Aujourd’hui, j’aimerais vous présenter une artiste dont les œuvres m’ont bouleversée : Cécile Chiron, ou Chiron, comme le centaure. Chiron, c’est une jeune femme dont j’ai découvert le travail il y a quelques mois, et qui se consacre entièrement la réalisation de calligrammes. C’est une technique qu’elle pratique en autodidacte depuis deux ans, après une longue période d’absorption et de maturation d’œuvres littéraires, et une vie entière où la lettre a occupé une place fondamentale.
C’est arrivé en une seconde.
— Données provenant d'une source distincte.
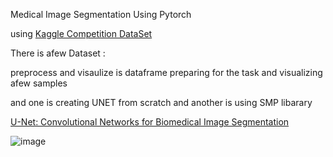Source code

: Medical Image Segmentation Using Pytorch

using [Kaggle Competition DataSet](https://www.kaggle.com/competitions/uw-madison-gi-tract-image-segmentation)

There is afew Dataset :

preprocess and visaulize is dataframe preparing for the task and visualizing afew samples

and one is creating UNET from scratch and another is using SMP libarary

[U-Net: Convolutional Networks for Biomedical Image Segmentation](https://paperswithcode.com/paper/u-net-convolutional-networks-for-biomedical)

![image](https://github.com/itsnotvahid/Medica-Image-Segmentation/assets/133800357/64d3bd47-6baf-4bee-a1dc-60598b74e0fe)
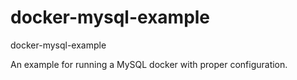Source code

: # docker-mysql-example
docker-mysql-example

An example for running a MySQL docker with proper configuration.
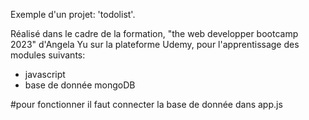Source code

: Exemple d'un projet: 'todolist'.

Réalisé dans le cadre de la formation, "the web developper bootcamp 2023" d'Angela Yu sur la plateforme Udemy, pour l'apprentissage des modules suivants:
- javascript
- base de donnée mongoDB

#pour fonctionner il faut connecter la base de donnée dans app.js

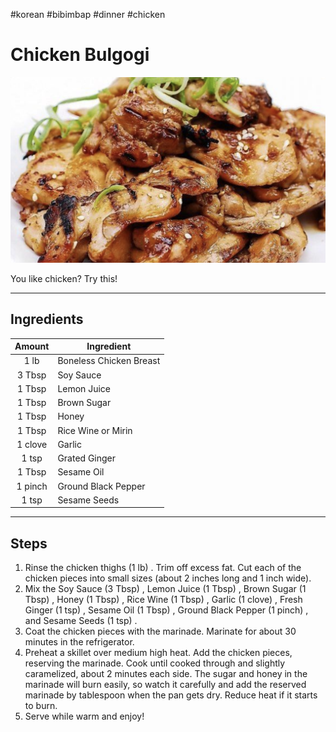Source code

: #korean #bibimbap #dinner #chicken

# Chicken Bulgogi
![Plate of Chicken Bulgogi](images/bulgogi.png)

You like chicken? Try this! 

---

## Ingredients 
|Amount|Ingredient|
|:-:|-|
|1 lb  | Boneless Chicken Breast|
|3 Tbsp |Soy Sauce|
|1 Tbsp | Lemon Juice|
|1 Tbsp| Brown Sugar|
|1 Tbsp| Honey|
|1 Tbsp| Rice Wine or Mirin|
|1 clove|Garlic|
|1 tsp| Grated Ginger|
|1 Tbsp|Sesame Oil|
|1 pinch|Ground Black Pepper|
|1 tsp|Sesame Seeds|

---

## Steps

1. Rinse the chicken thighs (1 lb) . Trim off excess fat. Cut each of the chicken pieces into small sizes (about 2 inches long and 1 inch wide).
2. Mix the Soy Sauce (3 Tbsp) , Lemon Juice (1 Tbsp) , Brown Sugar (1 Tbsp) , Honey (1 Tbsp) , Rice Wine (1 Tbsp) , Garlic (1 clove) , Fresh Ginger (1 tsp) , Sesame Oil (1 Tbsp) , Ground Black Pepper (1 pinch) , and Sesame Seeds (1 tsp) .
3. Coat the chicken pieces with the marinade. Marinate for about 30 minutes in the refrigerator.
4. Preheat a skillet over medium high heat. Add the chicken pieces, reserving the marinade. Cook until cooked through and slightly caramelized, about 2 minutes each side. The sugar and honey in the marinade will burn easily, so watch it carefully and add the reserved marinade by tablespoon when the pan gets dry. Reduce heat if it starts to burn.
5. Serve while warm and enjoy!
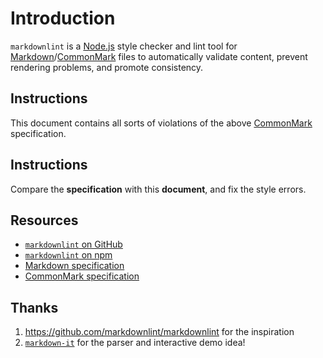 # Introduction

`markdownlint` is a [Node.js](https://nodejs.org/) style checker and lint tool for [Markdown](https://en.wikipedia.org/wiki/Markdown)/[CommonMark](https://commonmark.org/) files to automatically validate content, prevent rendering problems, and promote consistency.

## Instructions

This document contains all sorts of violations of the above [CommonMark](https://commonmark.org/) specification.

## Instructions

Compare the **specification** with this **document**, and fix the style errors.

## Resources

* [`markdownlint` on GitHub](https://github.com/DavidAnson/markdownlint)
* [ `markdownlint` on npm ](https://www.npmjs.com/package/markdownlint)
* [Markdown specification](https://daringfireball.net/projects/markdown/)
*	[CommonMark specification](https://commonmark.org/)

Thanks
---

1. https://github.com/markdownlint/markdownlint for the inspiration
1. [`markdown-it`](https://github.com/markdown-it/markdown-it) for the parser and interactive demo idea!
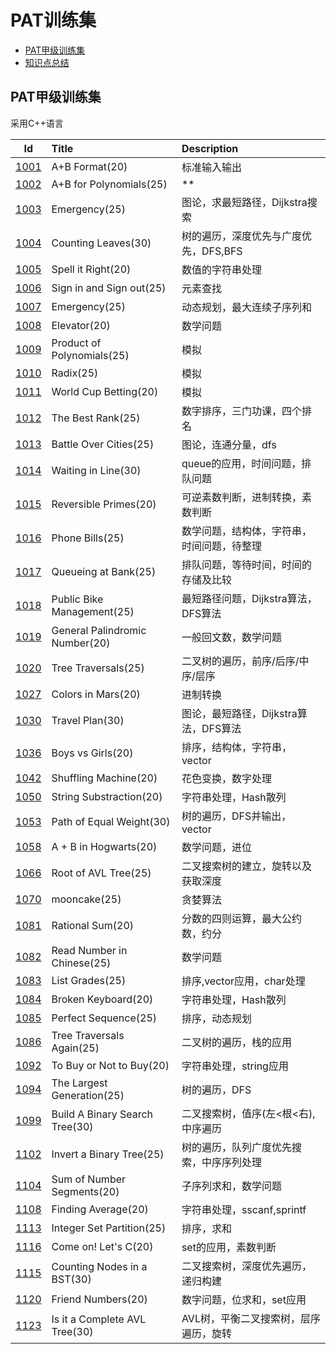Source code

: # PAT训练集

+ [PAT甲级训练集](PAT_Bundles)
+ [知识点总结](notice.md)

## PAT甲级训练集

采用C++语言

|Id|Title|Description|
|:---:|:---|:---|
|[1001](PAT_Bundles/cppfiles/1001.cpp)|A+B Format(20)|标准输入输出|
|[1002](PAT_Bundles/cppfiles/1002.cpp)|A+B for Polynomials(25)|**|
|[1003](PAT_Bundles/1003.md)|Emergency(25)|图论，求最短路径，Dijkstra搜索|
|[1004](PAT_Bundles/1004.md)|Counting Leaves(30)|树的遍历，深度优先与广度优先，DFS,BFS|
|[1005](PAT_Bundles/cppfiles/1005.cpp)|Spell it Right(20)|数值的字符串处理|
|[1006](PAT_Bundles/cppfiles/1006.cpp)|Sign in and Sign out(25)|元素查找|
|[1007](PAT_Bundles/cppfiles/1007.cpp)|Emergency(25)|动态规划，最大连续子序列和|
|[1008](PAT_Bundles/cppfiles/1008.cpp)|Elevator(20)|数学问题|
|[1009](PAT_Bundles/cppfiles/1009.cpp)|Product of Polynomials(25)|模拟|
|[1010](PAT_Bundles/cppfiles/1010.cpp)|Radix(25)|模拟|
|[1011](PAT_Bundles/cppfiles/1011.cpp)|World Cup Betting(20)|模拟|
|[1012](PAT_Bundles/1012.md)|The Best Rank(25)|数字排序，三门功课，四个排名|
|[1013](PAT_Bundles/1013.md)|Battle Over Cities(25)|图论，连通分量，dfs|
|[1014](PAT_Bundles/1014.md)|Waiting in Line(30)|queue的应用，时间问题，排队问题|
|[1015](PAT_Bundles/1015.md)|Reversible Primes(20)|可逆素数判断，进制转换，素数判断|
|[1016](PAT_Bundles/1016.md)|Phone Bills(25)|数学问题，结构体，字符串，时间问题，待整理|
|[1017](PAT_Bundles/1017.md)|Queueing at Bank(25)|排队问题，等待时间，时间的存储及比较|
|[1018](PAT_Bundles/1018.md)|Public Bike Management(25)|最短路径问题，Dijkstra算法，DFS算法|
|[1019](PAT_Bundles/1019.md)|General Palindromic Number(20)|一般回文数，数学问题|
|[1020](PAT_Bundles/1020.md)|Tree Traversals(25)|二叉树的遍历，前序/后序/中序/层序|
|[1027](PAT_Bundles/1027.md)|Colors in Mars(20)|进制转换|
|[1030](PAT_Bundles/1030.md)|Travel Plan(30)|图论，最短路径，Dijkstra算法，DFS算法|
|[1036](PAT_Bundles/1036.md)|Boys vs Girls(20)|排序，结构体，字符串，vector|
|[1042](PAT_Bundles/1042.md)|Shuffling Machine(20)|花色变换，数字处理|
|[1050](PAT_Bundles/1050.md)|String Substraction(20)|字符串处理，Hash散列|
|[1053](PAT_Bundles/1053.md)|Path of Equal Weight(30)|树的遍历，DFS并输出，vector|
|[1058](PAT_Bundles/1058.md)|A + B in Hogwarts(20)|数学问题，进位|
|[1066](PAT_Bundles/1066.md)|Root of AVL Tree(25)|二叉搜索树的建立，旋转以及获取深度|
|[1070](PAT_Bundles/1070.md)|mooncake(25)|贪婪算法|
|[1081](PAT_Bundles/1081.md)|Rational Sum(20)|分数的四则运算，最大公约数，约分|
|[1082](PAT_Bundles/1082.md)|Read Number in Chinese(25)|数学问题|
|[1083](PAT_Bundles/1083.md)|List Grades(25)|排序,vector应用，char处理|
|[1084](PAT_Bundles/1084.md)|Broken Keyboard(20)|字符串处理，Hash散列|
|[1085](PAT_Bundles/1085.md)|Perfect Sequence(25)|排序，动态规划|
|[1086](PAT_Bundles/1086.md)|Tree Traversals Again(25)|二叉树的遍历，栈的应用|
|[1092](PAT_Bundles/1092.md)|To Buy or Not to Buy(20)|字符串处理，string应用|
|[1094](PAT_Bundles/1094.md)|The Largest Generation(25)|树的遍历，DFS|
|[1099](PAT_Bundles/1099.md)|Build A Binary Search Tree(30)|二叉搜索树，值序(左<根<右),中序遍历|
|[1102](PAT_Bundles/1102.md)|Invert a Binary Tree(25)|树的遍历，队列广度优先搜索，中序序列处理|
|[1104](PAT_Bundles/1104.md)|Sum of Number Segments(20)|子序列求和，数学问题|
|[1108](PAT_Bundles/1108.md)|Finding Average(20)|字符串处理，sscanf,sprintf|
|[1113](PAT_Bundles/1113.md)|Integer Set Partition(25)|排序，求和|
|[1116](PAT_Bundles/1116.md)|Come on! Let's C(20)|set的应用，素数判断|
|[1115](PAT_Bundles/1115.md)|Counting Nodes in a BST(30)|二叉搜索树，深度优先遍历，递归构建|
|[1120](PAT_Bundles/1120.md)|Friend Numbers(20)|数字问题，位求和，set应用|
|[1123](PAT_Bundles/1123.md)|Is it a Complete AVL Tree(30)|AVL树，平衡二叉搜索树，层序遍历，旋转|
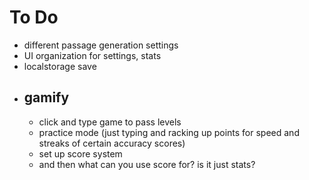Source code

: # To Do 
- different passage generation settings
- UI organization for settings, stats
- localstorage save
- ## gamify
    - click and type game to pass levels
    - practice mode (just typing and racking up points for speed and streaks of certain accuracy scores)
    - set up score system
    - and then what can you use score for? is it just stats?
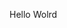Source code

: Hello Wolrd






































































































































































































































































































































































































































































































































































































































































































































































































































































































































































































































































































































































































































































































































































































































































































































































































































































































































































































































































































































































































































































































































































































































































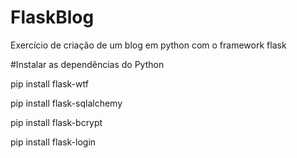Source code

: # FlaskBlog
Exercício de criação de um blog em python com o framework flask 

#Instalar as dependências do Python

pip install flask-wtf

pip install flask-sqlalchemy

pip install flask-bcrypt

pip install flask-login
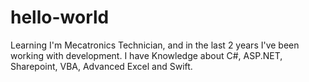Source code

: # hello-world
Learning 
I'm Mecatronics Technician, and in the last 2 years I've been working with development.
I have Knowledge about C#, ASP.NET, Sharepoint, VBA, Advanced Excel and Swift.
A la seconde-même où j’ai compris que je pouvais exploiter mon écriture vers cette direction, les quinze années qui précédaient ont pris sens. J’avais trente ans à ce moment-là, et ça faisait alors dix ans que j’écrivais sans savoir à quoi ça servirait, ça me semblait vain, une perte de temps. Mais à l’instant où j’ai pensé que je pouvais faire des dessins de cette écriture, j’ai eu l’impression que quelque chose de fondamental se débloquait.
Ses calligrammes, je les ai d’abord vus en ligne, en miniatures. Et puis, en les ouvrant les uns après les autres, en lisant leur titre, j’eus la sensation que le texte entier se déployait. En un coup d’œil me parvenaient les circonvolutions des poèmes de Trakl, les harmonies angéliques du Paradis de Dante, la netteté des contours de l’homme nietzschéen, et jusqu’aux fulgurances d’Antonin Artaud, son effondrement.
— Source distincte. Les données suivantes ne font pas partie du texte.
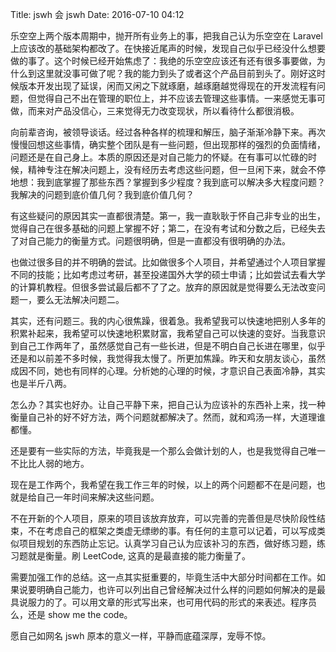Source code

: Title: jswh 会 jswh
Date: 2016-07-10 04:12

乐空空上两个版本周期中，抛开所有业务上的事，把我自己认为乐空空在 Laravel 上应该改的基础架构都改了。在快接近尾声的时候，发现自己似乎已经没什么想要做的事了。这个时候已经开始焦虑了：我绝的乐空空应该还有还有很多事要做，为什么到这里就没事可做了呢？我的能力到头了或者这个产品目前到头了。刚好这时候版本开发出现了延误，闲而又闲之下就琢磨，越琢磨越觉得现在的开发流程有问题，但觉得自己不出在管理的职位上，并不应该去管理这些事情。一来感觉无事可做，而来对产品没信心，三来觉得无力改变现状，所以看待什么都很消极。

向前辈咨询，被领导谈话。经过各种各样的梳理和解压，脑子渐渐冷静下来。再次慢慢回想这些事情，确实整个团队是有一些问题，但出现那样的强烈的负面情绪，问题还是在自己身上。本质的原因还是对自己能力的怀疑。在有事可以忙碌的时候，精神专注在解决问题上，没有经历去考虑这些问题，但一旦闲下来，就会不停地想：我到底掌握了那些东西？掌握到多少程度？我到底可以解决多大程度问题？我解决的问题到底价值几何？我到底价值几何？

有这些疑问的原因其实一直都很清楚。第一，我一直耿耿于怀自己非专业的出生，觉得自己在很多基础的问题上掌握不好；第二，在没有考试和分数之后，已经失去了对自己能力的衡量方式。问题很明确，但是一直都没有很明确的办法。

也做过很多目的并不明确的尝试。比如做很多个人项目，并希望通过个人项目掌握不同的技能；比如考虑过考研，甚至投递国外大学的硕士申请；比如尝试去看大学的计算机教程。但很多尝试最后都不了了之。放弃的原因就是觉得要么无法改变问题一，要么无法解决问题二。

其实，还有问题三。我的内心很焦躁，很着急。我希望我可以快速地把别人多年的积累补起来，我希望可以快速地积累财富，我希望自己可以快速的变好。当我意识到自己工作两年了，虽然感觉自己有一些长进，但是不明白自己长进在哪里，似乎还是和以前差不多时候，我觉得我太慢了。所更加焦躁。昨天和女朋友谈心，虽然成因不同，她也有同样的心理。分析她的心理的时候，才意识自己表面冷静，其实也是半斤八两。

怎么办？其实也好办。让自己平静下来，把自己认为应该补的东西补上来，找一种衡量自己补的好不好方法，两个问题就都解决了。然而，就和鸡汤一样，大道理谁都懂。

还是要有一些实际的方法，毕竟我是一个那么会做计划的人，也是我觉得自己唯一不比比人弱的地方。

现在是工作两个，我希望在我工作三年的时候，以上的两个问题都不在是问题，也就是给自己一年时间来解决这些问题。

不在开新的个人项目，原来的项目该放弃放弃，可以完善的完善但是尽快阶段性结束，不在考虑自己的框架之类虚无缥缈的事。有任何的主意可以记着，可以写成类似项目规划的东西防止忘记。认真学习自己认为应该补习的东西，做好练习题，练习题就是衡量。刷 LeetCode, 这真的是最直接的能力衡量了。

需要加强工作的总结。这一点其实挺重要的，毕竟生活中大部分时间都在工作。如果说要明确自己能力，也许可以列出自己曾经解决过什么样的问题如何解决的是最具说服力的了。可以用文章的形式写出来，也可用代码的形式的来表述。程序员么，还是 show me the code。

愿自己如网名 jswh 原本的意义一样，平静而底蕴深厚，宠辱不惊。
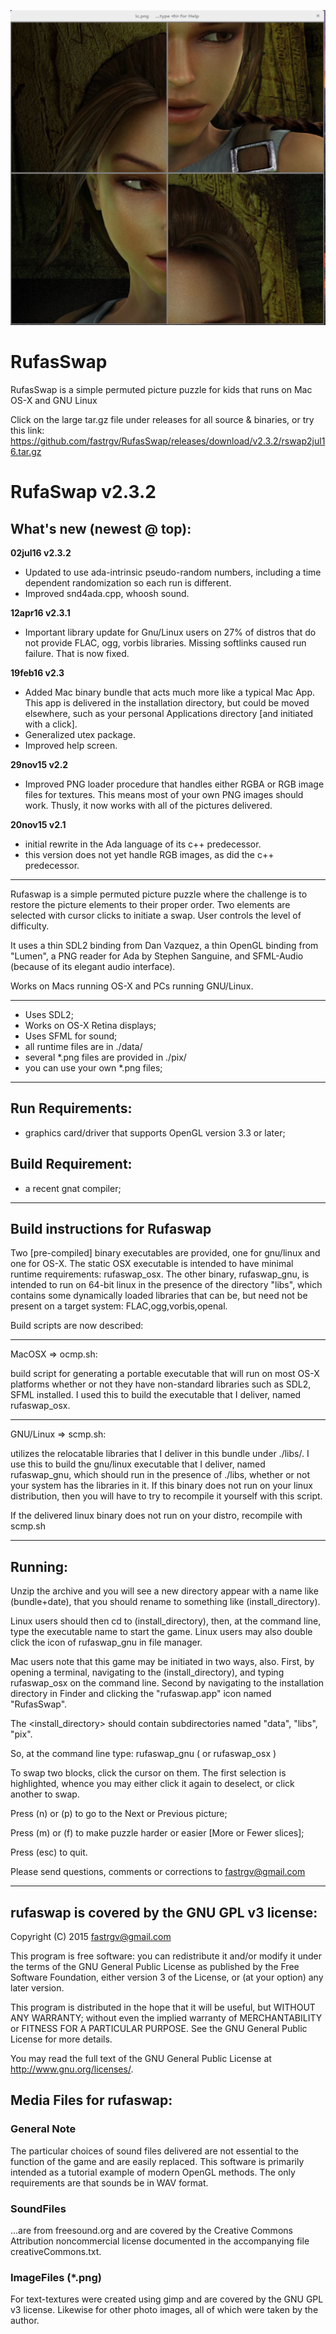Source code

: ![screenshot](https://github.com/fastrgv/RufasSwap/blob/master/icon_512x512%402x.png)

# RufasSwap
RufasSwap is a simple permuted picture puzzle for kids that runs on Mac OS-X and GNU Linux

Click on the large tar.gz file under releases for all source & binaries, or try this link:
https://github.com/fastrgv/RufasSwap/releases/download/v2.3.2/rswap2jul16.tar.gz


# RufaSwap v2.3.2
## What's new (newest @ top):

**02jul16 v2.3.2**

* Updated to use ada-intrinsic pseudo-random numbers, including a time dependent randomization so each run is different.
* Improved snd4ada.cpp, whoosh sound.


**12apr16 v2.3.1**

* Important library update for Gnu/Linux users on 27% of distros that do not provide FLAC, ogg, vorbis libraries.  Missing softlinks caused run failure.  That is now fixed.


**19feb16 v2.3**

* Added Mac binary bundle that acts much more like a typical Mac App.  This app is delivered in the installation directory, but could be moved elsewhere, such as your personal Applications directory [and initiated with a click].
* Generalized utex package.
* Improved help screen.


**29nov15 v2.2**

 * Improved PNG loader procedure that handles either RGBA or RGB image files for textures.  This means most of your own PNG images should work.  Thusly, it now works with all of the pictures delivered.


**20nov15 v2.1**

 * initial rewrite in the Ada language of its c++ predecessor.
 * this version does not yet handle RGB images, as did the c++ predecessor.



----------------------------------
Rufaswap is a simple permuted picture puzzle where the challenge is to restore the picture elements to their proper order.  Two elements are selected with cursor clicks to initiate a swap.  User controls the level of difficulty.

It uses a thin SDL2 binding from Dan Vazquez, a thin OpenGL binding from "Lumen", a PNG reader for Ada by Stephen Sanguine, and SFML-Audio (because of its elegant audio interface).


Works on Macs running OS-X and PCs running GNU/Linux.

----------------------------------

 * Uses SDL2;
 * Works on OS-X Retina displays;
 * Uses SFML for sound;
 * all runtime files are in ./data/
 * several *.png files are provided in ./pix/
 * you can use your own *.png files;

----------------------------------------------
## Run Requirements:
 * graphics card/driver that supports OpenGL version 3.3 or later;

## Build Requirement:
 * a recent gnat compiler;


----------------------------------------------
## Build instructions for Rufaswap

Two [pre-compiled] binary executables are provided, one for gnu/linux and one for OS-X.  The static OSX executable is intended to have minimal runtime requirements:   rufaswap_osx.  The other binary, rufaswap_gnu, is intended to run on 64-bit linux in the presence of the directory "libs", which contains some dynamically loaded libraries that can be, but need not be present on a target system:  FLAC,ogg,vorbis,openal.

Build scripts are now described:

-------------------------------------------------------
MacOSX => ocmp.sh:

build script for generating a portable executable that will run on most OS-X platforms whether or not they have non-standard libraries such as SDL2, SFML installed.  I used this to build the executable that I deliver, named rufaswap_osx.

------------------------------------------------------
GNU/Linux => scmp.sh:

utilizes the relocatable libraries that I deliver in this bundle under ./libs/.  I use this to build the gnu/linux executable that I deliver, named rufaswap_gnu, which should run in the presence of ./libs, whether or not your system has the libraries in it.  If this binary does not run on your linux distribution, then you will have to try to recompile it yourself with this script.

If the delivered linux binary does not run on your distro, recompile with scmp.sh


------------------------------------------------------
## Running:

Unzip the archive and you will see a new directory appear with a name like (bundle+date), that you should rename to something like (install_directory).  

Linux users should then cd to (install_directory), then, at the command line, type the executable name to start the game.
Linux users may also double click the icon of rufaswap_gnu in file manager.

Mac users note that this game may be initiated in two ways, also.  First, by opening a terminal, navigating to the (install_directory), and typing rufaswap_osx on the command line.  Second by navigating to the installation directory in Finder and clicking the "rufaswap.app" icon named "RufasSwap".

The <install_directory> should contain subdirectories named "data", "libs", "pix".

So, at the command line type:
	rufaswap_gnu ( or rufaswap_osx )

To swap two blocks, click the cursor on them.  The first selection is highlighted, whence you may either click it again to deselect, or click another to swap.

Press (n) or (p) to go to the Next or Previous picture;

Press (m) or (f) to make puzzle harder or easier [More or Fewer slices];

Press (esc) to quit.


Please send questions, comments or corrections to fastrgv@gmail.com

------------------------------------------------------
## rufaswap is covered by the GNU GPL v3 license:

 Copyright (C) 2015  <fastrgv@gmail.com>

 This program is free software: you can redistribute it and/or modify
 it under the terms of the GNU General Public License as published by
 the Free Software Foundation, either version 3 of the License, or
 (at your option) any later version.

 This program is distributed in the hope that it will be useful,
 but WITHOUT ANY WARRANTY; without even the implied warranty of
 MERCHANTABILITY or FITNESS FOR A PARTICULAR PURPOSE.  See the
 GNU General Public License for more details.

 You may read the full text of the GNU General Public License
 at <http://www.gnu.org/licenses/>.


## Media Files for rufaswap:

### General Note
The particular choices of sound files delivered are not essential to the function of the game and are easily replaced.  This software is primarily intended as a tutorial example of modern OpenGL methods.  The only requirements are that sounds be in WAV format.

### SoundFiles
...are from freesound.org and are covered by the Creative Commons Attribution noncommercial license documented in the accompanying file creativeCommons.txt.

### ImageFiles (*.png)
For text-textures were created using gimp and are covered by the GNU GPL v3 license.  Likewise for other photo images, all of which were taken by the author.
Conférence au théâtre du Vieux Colombier, Antonin Artaud. 2022
Encre noire sur papier, 100 x 70 cm.
Non seulement il semblait que les textes inscrits dans ces calligrammes m’étaient rendus immédiatement accessibles, mais il en allait de même pour leurs auteurs, leurs ambivalences, les subtilités de leur regard et de leur expérience du monde. Parmi eux, il y en avait dont j’ignorais jusqu’à l’existence-même. Pourtant il me semblait pouvoir observer la cause première de leurs œuvres, certains obstacles aussi, avec une précision qui me donnait la certitude de les connaître un peu, désormais.
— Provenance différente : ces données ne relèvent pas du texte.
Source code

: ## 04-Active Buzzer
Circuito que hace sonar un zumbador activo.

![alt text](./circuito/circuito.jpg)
Du bist in tiefer Mitternacht, Georg Trakl. 2022
Encre noire sur Fedrigoni Pergamenata, 70 x 50 cm.
Ces œuvres étaient données. Les lignes qui les portaient révélaient leur sens, leurs qualités, leur nécessité. La simplicité de leurs formes triomphait de toute difficulté conceptuelle, et l’évidence imprégnait le papier, centrifuge.
Le Prophète, Gibran. 2022.
Encres noir et or sur papier, 50 x 50 cm.
Par la suite, Chiron m’invita dans son atelier et j’eus la chance de pouvoir observer ses calligrammes de plus près. Il est fréquent qu’elle passe plusieurs dizaines d’heures à écrire un même texte. Pourtant, la rondeur de son écriture sublime toute notion d’effort. Et cette écriture, avec ses ondulations et ses boucles adorables, la souplesse de ses rebonds, elle ne semble jamais se lasser de rien, comme s'il y avait, dans la minutie de chacune de ces lettres, quelque chose de l’ordre d'un amour inépuisable.
Les lire pour moi, ce n’était plus assez. Il s’agit de textes qui ont été si importants, qui m’ont tellement faite, que les lire et les aimer, ce n’était plus assez. C’est une façon de les remercier. Ça me rend heureuse de le voir comme ça.
Les calligrammes de Chiron m’ont tous permis de découvrir quelque chose et de rencontrer une pensée, si ce n’est une personne, pour la première fois. Il ne s’agit pas de la simple adaptation d’un texte. L’œuvre devient présence, dialogue, expérience vécue.
C'est par l’image, capteur d’absolu, que le calligramme opère une liaison. Il permet un passage, une circulation du concept à la forme et des yeux vers le cœur. Il est, selon l'intuition de Tarkovski, un instrument de connaissance dans un cheminement vers la vérité.

Livre de Jonas, 2022.
Encre indigo sur Pergamenata, 70 x 100 cm.
❊
Au moment où j'ai écrit ce texte, Cécile Chiron préparait ses premières expositions à Paris et Agen. Depuis, son travail a fait l'objet de plusieurs expositions, notamment au Collège des Bernardins et à la galerie Maxime Lancien. Elle a récemment participé à la Nuit Blanche de Paris, également aux Bernardins. Avec l'École des Beaux-Arts de Lyon, elle fait des recherches sur l'utilisation de l'écriture dans l'art, et en particulier son utilisation par les peintres.